Tuesday, May 06, 2003

Hounding even unto the grave

Even inactive members must pay Texas bar dues up to the age of 70 or until death, whichever is earlier.

Monday, May 05, 2003

Empress of India

It wasn't imagination that this is a variety of nasturtium. A couple of years ago, when Burpee was still issuing its "heirloom catalogue" with all the beautiful full-page reproduction plates, we bought some of every nasturtium there. This year Empress of India was not offered, but we still have a show in pots, plus every nasturtium on this page, from last year. The trailing nasturtiums have gone wild.

Sunday, May 04, 2003

El cinco de mayo and the conjunto program were as great as ever. From one end of the year to the other, there's no event with so many kids in the audience and having such a good time. There are so few events featuring music at a volume that doesn't destroy hearing. The conjunto of Santiago Jimenez the younger just gets snappier and snappier.
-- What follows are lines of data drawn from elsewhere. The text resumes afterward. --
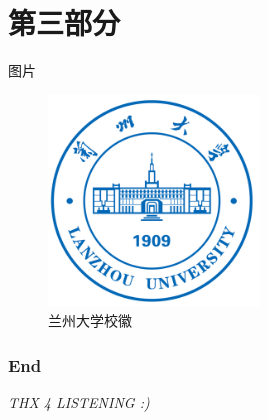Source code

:\documentclass{ldr-simple-gray}
\begin{document}
  \section{第三部分}
  \begin{frame}{图片}
    \begin{figure}
      \centering
      \includegraphics[width=0.5\textwidth]{./figures/lzu_logo.png}
      \caption{兰州大学校徽}
    \end{figure}
  \end{frame}

  \begin{frame} %
    \frametitle{End}
    \begin{center}
      \Huge \emph{THX 4 LISTENING :)}
    \end{center}
  \end{frame}
\end{document}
As always, there was a rush to the dance floor within two bars of Viva Seguin, the customary opener. We couldn't stick for Ricky Naranjo, who was the headliner this year. Among all the selections we heard were schottisch (chotis), redova, and huapango, in addition to polka and waltz music at various tempos, and hardly a cumbia at all. The most popular toys were strollers and paper airplanes. Turkey legs were sold garnished with a paper Mexican flag.

Saturday, May 03, 2003

For using up lingering vegetables, there's nothing like pork stew, with or without the pork. It would probably be just as good with or without chicken! Everything with wool is away until the next time it gets "cool." Washburn's said we kept them in business for another year. I'm glad we voted early.

Friday, May 02, 2003

The subject of wineglass shapes will never be sorted out. There is a site that's very prescriptive and opinionated. A tumbler is good enough!

Thursday, May 01, 2003

Stan Brakhage got a good send-off, but nobody had the guts to say how truly boring Dog Star Man is. And pretentious. It takes just one random description to confirm the recollection.